═════ Data to examine ═════
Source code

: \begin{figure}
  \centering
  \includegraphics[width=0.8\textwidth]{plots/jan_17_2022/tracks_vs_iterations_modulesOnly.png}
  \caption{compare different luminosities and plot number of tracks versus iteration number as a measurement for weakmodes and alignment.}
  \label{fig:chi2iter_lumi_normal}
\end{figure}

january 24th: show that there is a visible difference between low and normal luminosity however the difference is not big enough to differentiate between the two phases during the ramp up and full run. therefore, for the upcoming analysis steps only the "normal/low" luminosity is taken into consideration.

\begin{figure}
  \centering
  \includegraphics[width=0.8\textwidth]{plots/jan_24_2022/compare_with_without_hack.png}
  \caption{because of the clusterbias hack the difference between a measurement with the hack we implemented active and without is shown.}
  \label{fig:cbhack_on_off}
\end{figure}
═════
═════ Data to examine ═════
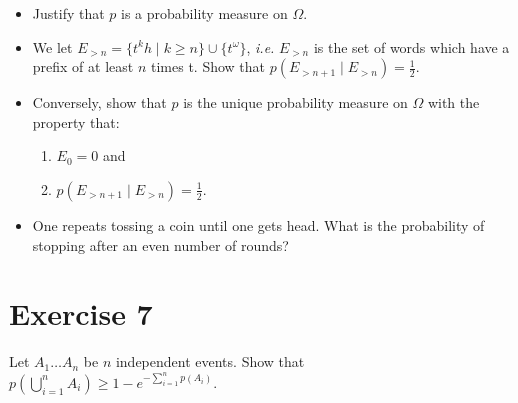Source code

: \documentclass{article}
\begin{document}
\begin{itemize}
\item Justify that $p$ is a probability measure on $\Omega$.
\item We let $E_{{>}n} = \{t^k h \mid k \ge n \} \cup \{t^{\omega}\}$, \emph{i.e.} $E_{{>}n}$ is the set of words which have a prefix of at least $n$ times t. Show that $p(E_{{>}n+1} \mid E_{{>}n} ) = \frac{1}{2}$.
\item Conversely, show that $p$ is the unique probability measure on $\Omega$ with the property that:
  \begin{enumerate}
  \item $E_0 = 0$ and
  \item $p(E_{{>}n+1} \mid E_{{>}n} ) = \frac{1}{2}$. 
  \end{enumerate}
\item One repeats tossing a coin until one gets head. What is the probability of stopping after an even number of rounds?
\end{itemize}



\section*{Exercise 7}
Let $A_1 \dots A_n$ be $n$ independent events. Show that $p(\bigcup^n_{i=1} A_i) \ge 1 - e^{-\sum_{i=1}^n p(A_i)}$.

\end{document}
═════
Which lines above hold the string "difference"? Show each of them.

january 24th: show that there is a visible difference between low and normal luminosity however the difference is not big enough to differentiate between the two phases during the ramp up and full run. therefore, for the upcoming analysis steps only the "normal/low" luminosity is taken into consideration.
  \caption{because of the clusterbias hack the difference between a measurement with the hack we implemented active and without is shown.}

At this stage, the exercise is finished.